This discussion reminds me of something an open-source proponent once told me: "Information should be free, but my time isnt." That concept should apply here as well.
Information about specific threats should be made widely available, quickly available, and available without charge. It is not acceptable to tell some customers first and others later. While that is bound to occur informally, it shouldnt become a revenue stream.
This prohibition shouldnt stop vendors from doing interesting things with threat information and charging for those services. As an example, lets look at how the National Weather Service makes its information available.
NWS provides weather data in a variety of formats and flavors. It does not charge for this information, although you may have to pay for the bandwidth to receive it. Third-party vendors, such as AccuWeather to choose a well-known example, repackage this information, add their own content and provide additional value-adds on a fee-for-service basis.

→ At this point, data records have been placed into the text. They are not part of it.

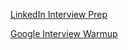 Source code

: [LinkedIn Interview Prep](https://www.linkedin.com/interview-prep/)

[Google Interview Warmup](https://grow.google/certificates/interview-warmup/)
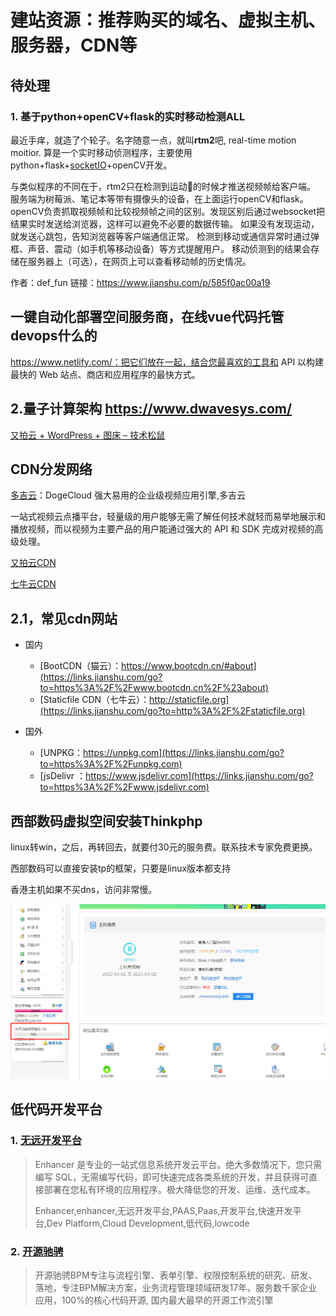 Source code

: # 建站资源：推荐购买的域名、虚拟主机、服务器，CDN等

## 待处理

### 1. 基于python+openCV+flask的实时移动检测ALL

最近手痒，就造了个轮子。名字随意一点，就叫**rtm2**吧, real-time motion moitior.
 算是一个实时移动侦测程序，主要使用python+flask+[socketIO](https://links.jianshu.com/go?to=https%3A%2F%2Fsocket.io%2F)+openCV开发。

与类似程序的不同在于，rtm2只在检测到运动🏃的时候才推送视频帧给客户端。
 服务端为树莓派、笔记本等带有摄像头的设备，在上面运行openCV和flask。
 openCV负责抓取视频帧和比较视频帧之间的区别。发现区别后通过websocket把结果实时发送给浏览器，这样可以避免不必要的数据传输。
 如果没有发现运动，就发送心跳包，告知浏览器等客户端通信正常。
 检测到移动或通信异常时通过弹框、声音、震动（如手机等移动设备）等方式提醒用户。
 移动侦测到的结果会存储在服务器上（可选），在网页上可以查看移动帧的历史情况。

作者：def_fun
链接：https://www.jianshu.com/p/585f0ac00a19

## 一键自动化部署空间服务商，在线vue代码托管 devops什么的

https://www.netlify.com/：把它们放在一起，结合您最喜欢的工具和 API 以构建最快的 Web 站点、商店和应用程序的最快方式。





## 2.量子计算架构  https://www.dwavesys.com/

[又拍云 + WordPress + 图床 – 技术松鼠](https://www.jishusongshu.com/wordpress-site/upyun-figure-bed/)



## CDN分发网络

[多吉云](https://www.dogecloud.com/)：DogeCloud 强大易用的企业级视频应用引擎,多吉云

一站式视频云点播平台，轻量级的用户能够无需了解任何技术就轻而易举地展示和播放视频，而以视频为主要产品的用户能通过强大的 API 和 SDK 完成对视频的高级处理。

[又拍云CDN](https://www.upyun.com/)

[七牛云CDN](https://www.qiniu.com/)







## 2.1，常见cdn网站

- 国内

  - [BootCDN（猫云）：https://www.bootcdn.cn/#about](https://links.jianshu.com/go?to=https%3A%2F%2Fwww.bootcdn.cn%2F%23about)
  - [Staticfile CDN（七牛云）：http://staticfile.org](https://links.jianshu.com/go?to=http%3A%2F%2Fstaticfile.org)

- 国外

  - [UNPKG：https://unpkg.com](https://links.jianshu.com/go?to=https%3A%2F%2Funpkg.com)
  - [jsDelivr ：https://www.jsdelivr.com](https://links.jianshu.com/go?to=https%3A%2F%2Fwww.jsdelivr.com)

  

## 西部数码虚拟空间安装Thinkphp
linux转win，之后，再转回去，就要付30元的服务费。联系技术专家免费更换。

西部数码可以直接安装tp的框架，只要是linux版本都支持

香港主机如果不买dns，访问非常慢。

![image-20220505163048050](res.assets/image-20220505163048050.png)

## 低代码开发平台

### 1. [无远开发平台](https://wuyuan.io/)

> Enhancer 是专业的一站式信息系统开发云平台。绝大多数情况下，您只需编写 SQL，无需编写代码，即可快速完成各类系统的开发，并且获得可直接部署在您私有环境的应用程序。极大降低您的开发、运维、迭代成本。
>
> Enhancer,enhancer,无远开发平台,PAAS,Paas,开发平台,快速开发平台,Dev Platform,Cloud Development,低代码,lowcode

### 2. [开源驰骋](http://ccflow.org/)

> 开源驰骋BPM专注与流程引擎、表单引擎、权限控制系统的研究、研发、落地，专注BPM解决方案，业务流程管理领域研发17年，服务数千家企业应用，100%的核心代码开源, 国内最大最早的开源工作流引擎

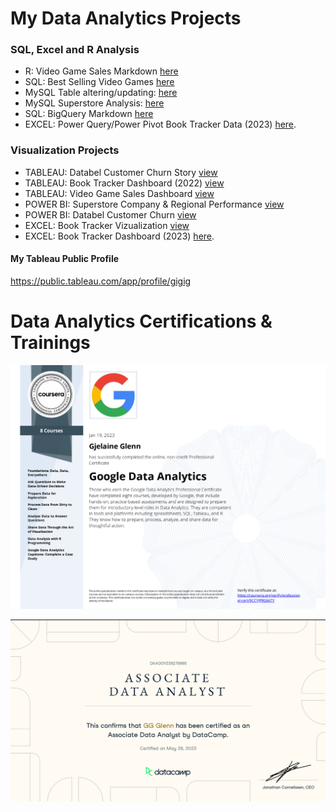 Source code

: 
# My Data Analytics Projects

### SQL, Excel and R Analysis
- R: Video Game Sales Markdown [here](https://github.com/Gigi-gg/MyPortfolio/blob/3a6d79b332b5e2811ff5cd403c52ba898892ea4b/Rmarkdown_VideoGameSales.pdf)
- SQL: Best Selling Video Games [here](DataCamp_Project_BestSellingVideoGames.md)
- MySQL Table altering/updating: [here](https://github.com/Gigi-gg/MyPortfolio/blob/a6bc157bf8b151a532db61941157ab4928bce3db/MySQL%20Superstore%20Alter_table.sql)
- MySQL Superstore Analysis: [here](https://github.com/Gigi-gg/MyPortfolio/blob/3b09a4affc5ebaf6bedc811f79c3461437cb9000/MySQL%20Superstore%20Analysis.sql)
- SQL: BigQuery Markdown [here](https://github.com/Gigi-gg/MyPortfolio/blob/11cf4d7f805daa04bf7f520663309b3f550d0cf8/BiqQuery_Book%20Tracker.md)
- EXCEL: Power Query/Power Pivot Book Tracker Data (2023) [here](https://github.com/Gigi-gg/MyPortfolio/blob/aedba8816ba0cd82560582b6438360a8e459be37/Excel%20Power%20Query_Data%20Cleaning%20Steps_2023%20Reading%20Wrap%20Up.pdf).



### Visualization Projects
- TABLEAU: Databel Customer Churn Story [view](https://github.com/Gigi-gg/MyPortfolio/blob/5784a46783f07fea814cdbcae7856c3d0a9a83a4/Tableau_Story_Databel%20Churn%20Analysis.pdf)
- TABLEAU: Book Tracker Dashboard (2022) [view](https://github.com/Gigi-gg/MyPortfolio/blob/4b967874dbacf4b16594e480cf8a9c14106a7eba/Tableau%20Dashboard_Book%20Tracker.pdf)
- TABLEAU: Video Game Sales Dashboard [view](https://github.com/Gigi-gg/MyPortfolio/blob/3a6d79b332b5e2811ff5cd403c52ba898892ea4b/Tableau%20Dashboard_Video%20Game%20Sales.pdf)
- POWER BI: Superstore Company & Regional Performance [view](https://github.com/Gigi-gg/MyPortfolio/blob/be673755b795c9c86688d8c81bc30f1f19bd89fe/PowerBi_Superstore.png)
- POWER BI: Databel Customer Churn [view](https://github.com/Gigi-gg/MyPortfolio/blob/d0c6cff60674f4d621304dc1cadb53de8444fdcc/PowerBi_Databel.pdf)
- EXCEL: Book Tracker Vizualization [view](https://github.com/Gigi-gg/MyPortfolio/blob/dc342be056e959ac1035ff14023cec8d98a67d55/Excel%20Vizualization_2023%20Reading%20Wrap%20Up.pdf)
- EXCEL: Book Tracker Dashboard (2023) [here](https://github.com/Gigi-gg/MyPortfolio/blob/ff72feab1ea6a2cfb7a6cb9e5f097462f16e5e71/Excel%20Dashboard_2023%20Reading%20Wrap%20Up.pdf).



#### My Tableau Public Profile
https://public.tableau.com/app/profile/gigig


# Data Analytics Certifications & Trainings


![Google](https://github.com/Gigi-gg/MyPortfolio/blob/014d491b1a764b7a379434d879b83034d149a935/Google%20Data%20Analytics%20Certificate.png)


![Datacamp Certificate](https://github.com/Gigi-gg/MyPortfolio/blob/5c8ca651f76f52d2d571f6ab59a488ef3f3a8b88/Data%20Analyst%20Associate%20Certificate.png)

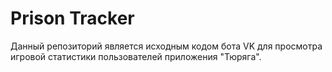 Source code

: # Prison Tracker
Данный репозиторий является исходным кодом бота VK для просмотра игровой статистики пользователей приложения "Тюряга".
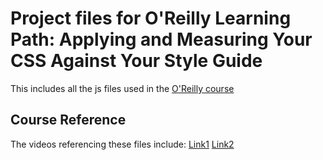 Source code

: # Project files for O'Reilly Learning Path: Applying and Measuring Your CSS Against Your Style Guide
This includes all the js files used in the [O'Reilly course]()

## Course Reference
The videos referencing these files include:
[Link1]()
[Link2]()
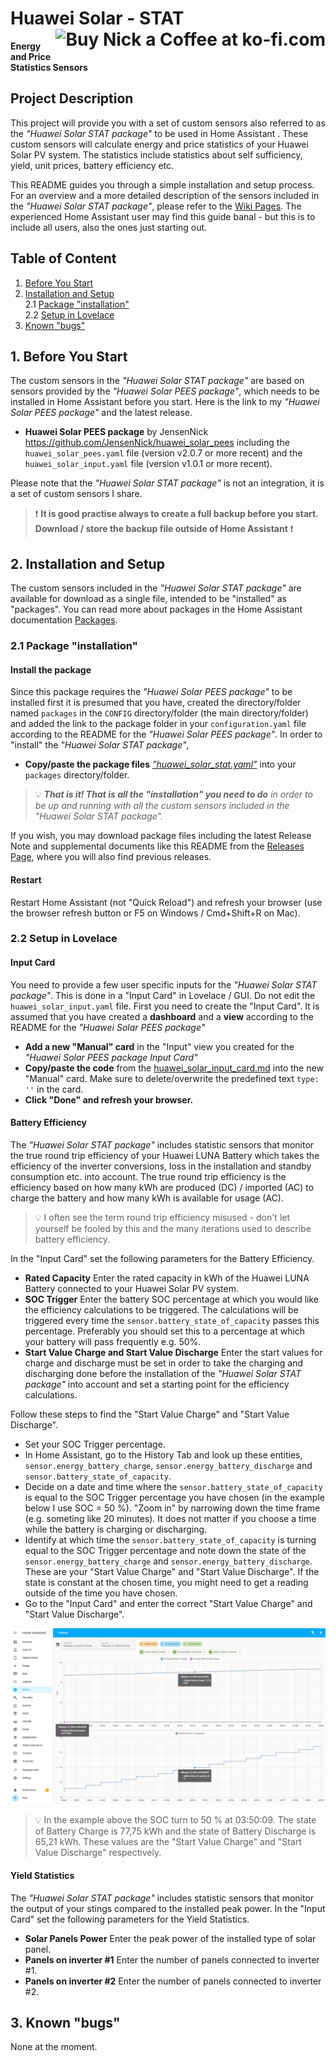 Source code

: # Huawei Solar - STAT <a href='https://ko-fi.com/U7U1R0IQA' target='_blank'><img height='36' align='right' style='border:0px;height:36px;' src='https://storage.ko-fi.com/cdn/kofi2.png?v=3' border='0' alt='Buy Nick a Coffee at ko-fi.com' /></a>

**Energy and Price Statistics Sensors**<br>

## Project Description

This project will provide you with a set of custom sensors also referred to as the *"Huawei Solar STAT package"* to be used in Home Assistant . These custom sensors will calculate energy and price statistics of your Huawei Solar PV system. The statistics include statistics about self sufficiency, yield, unit prices, battery efficiency etc.

This README guides you through a simple installation and setup process. For an overview and a more detailed description of the sensors included in the *"Huawei Solar STAT package"*, please refer to the [Wiki Pages](https://github.com/JensenNick/huawei_solar_stat/wiki). The experienced Home Assistant user may find this guide banal - but this is to include all users, also the ones just starting out.

## Table of Content

1. [Before You Start](#1-before-you-start)
2. [Installation and Setup](#2-installation-and-setup)<br>
    2.1 [Package "installation"](#21-package-installation)<br>
    2.2 [Setup in Lovelace](#22-setup-in-lovelace)
3. [Known "bugs"](#3-known-bugs)

## 1. Before You Start
The custom sensors in the *"Huawei Solar STAT package"* are based on sensors provided by the *"Huawei Solar PEES package"*, which needs to be installed in Home Assistant before you start. Here is the link to my *"Huawei Solar PEES package"* and the latest release.

* **Huawei Solar PEES package** by JensenNick <https://github.com/JensenNick/huawei_solar_pees> including the `huawei_solar_pees.yaml` file (version v2.0.7 or more recent) and the `huawei_solar_input.yaml` file (version v1.0.1 or more recent).

Please note that the *"Huawei Solar STAT package"* is not an integration, it is a set of custom sensors I share.

> :exclamation: **It is good practise always to create a full backup before you start. Download / store the backup file outside of Home Assistant** :exclamation:

## 2. Installation and Setup
The custom sensors included in the *"Huawei Solar STAT package"* are available for download as a single file, intended to be "installed" as "packages". You can read more about packages in the Home Assistant documentation [Packages](<https://www.home-assistant.io/docs/configuration/packages/>).

### 2.1 Package "installation"

#### Install the package
Since this package requires the *"Huawei Solar PEES package"* to be installed first it is presumed that you have, created the directory/folder named `packages` in the `CONFIG` directory/folder (the main directory/folder) and added the link to the package folder in your `configuration.yaml` file according to the README for the *"Huawei Solar PEES package"*. In order to "install" the *"Huawei Solar STAT package"*,

* **Copy/paste the package files** [*"huawei_solar_stat.yaml"*](packages/huawei_solar_stat.yaml) into your `packages` directory/folder.

> :bulb: ***That is it! That is all the "installation" you need to do** in order to be up and running with all the custom sensors included in the "Huawei Solar STAT package".*

If you wish, you may download package files including the latest Release Note and supplemental documents like this README from the [Releases Page](https://github.com/JensenNick/huawei_solar_stat/releases), where you will also find previous releases.

#### Restart
Restart Home Assistant (not "Quick Reload") and refresh your browser (use the browser refresh button or F5 on Windows / Cmd+Shift+R on Mac).

### 2.2 Setup in Lovelace

#### Input Card
You need to provide a few user specific inputs for the *"Huawei Solar STAT package"*. This is done in a "Input Card" in Lovelace / GUI. Do not edit the `huawei_solar_input.yaml` file. First you need to create the "Input Card". It is assumed that you have created a **dashboard** and a **view** according to the README for the *"Huawei Solar PEES package"*

* **Add a new "Manual" card** in the "Input" view you created for the *"Huawei Solar PEES package Input Card"*
* **Copy/paste the code** from the [huawei_solar_input_card.md](https://github.com/JensenNick/huawei_solar_pees/blob/main/packages/huawei_solar_input_card.md) into the new "Manual" card. Make sure to delete/overwrite the predefined text `type: ''` in the card.
* **Click "Done" and refresh your browser.**

#### Battery Efficiency
The *"Huawei Solar STAT package"* includes statistic sensors that monitor the true round trip efficiency of your Huawei LUNA Battery which takes the efficiency of the inverter conversions, loss in the installation and standby consumption etc. into account. The true round trip efficiency is the efficiency based on how many kWh are produced (DC) / imported (AC) to charge the battery and how many kWh is available for usage (AC). 

> :bulb: I often see the term round trip efficiency misused - don't let yourself be fooled by this and the many iterations used to describe battery efficiency.

In the "Input Card" set the following parameters for the Battery Efficiency.

* **Rated Capacity** Enter the rated capacity in kWh of the Huawei LUNA Battery connected to your Huawei Solar PV system.
* **SOC Trigger** Enter the battery SOC percentage at which you would like the efficiency calculations to be triggered. The calculations will be triggered every time the `sensor.battery_state_of_capacity` passes this percentage. Preferably you should set this to a percentage at which your battery will pass frequently e.g. 50%.
* **Start Value Charge and Start Value Discharge** Enter the start values for charge and discharge must be set in order to take the charging and discharging done before the installation of the *"Huawei Solar STAT package"* into account and set a starting point for the efficiency calculations. 

Follow these steps to find the "Start Value Charge" and "Start Value Discharge".

* Set your SOC Trigger percentage.
* In Home Assistant, go to the History Tab and look up these entities, `sensor.energy_battery_charge`, `sensor.energy_battery_discharge` and `sensor.battery_state_of_capacity`.
* Decide on a date and time where the `sensor.battery_state_of_capacity` is equal to the SOC Trigger percentage you have chosen (in the example below I use SOC = 50 %). "Zoom in" by narrowing down the time frame (e.g. someting like 20 minutes). It does not matter if you choose a time while the battery is charging or discharging.
* Identify at which time the `sensor.battery_state_of_capacity` is turning equal to the SOC Trigger percentage and note down the state of the `sensor.energy_battery_charge` and `sensor.energy_battery_discharge`. These are your "Start Value Charge" and "Start Value Discharge". If the state is constant at the chosen time, you might need to get a reading outside of the time you have chosen.
* Go to the "Input Card" and enter the correct "Start Value Charge" and "Start Value Discharge".

![Battery Efficiency](/pictures/battery_efficiency.jpg)

> :bulb: In the example above the SOC turn to 50 % at 03:50:09. The state of Battery Charge is 77,75 kWh and the state of Battery Discharge is 65,21 kWh. These values are the "Start Value Charge" and "Start Value Discharge" respectively.

#### Yield Statistics
The *"Huawei Solar STAT package"* includes statistic sensors that monitor the output of your stings compared to the installed peak power. In the "Input Card" set the following parameters for the Yield Statistics.

* **Solar Panels Power** Enter the peak power of the installed type of solar panel.
* **Panels on inverter #1** Enter the number of panels connected to inverter #1.
* **Panels on inverter #2** Enter the number of panels connected to inverter #2.

## 3. Known "bugs"
None at the moment.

Still, the most basic information remains available, for free, from many sources. You dont have to pay for weather information or forecasts, but there are reasons why you may want to.
This seems like a good model for threat information to follow, except that unlike the weather, where the federal government pays for the basic information collection and forecasting, security information gathering is dominated by the private sector, giving it more control.
As an ethical issue, I believe any organization knowing of a significant security threat has a responsibility to properly report it. Vendors have a responsibility to notify their customers or the broad user community, depending upon the nature of the threat.
Vendors responsible for providing solutions to these threats have a responsibility to make them available on a timely basis. While it is acceptable to roll out solutions first to most-vulnerable customers, I dont believe there should be discrimination based on willingness or ability to pay.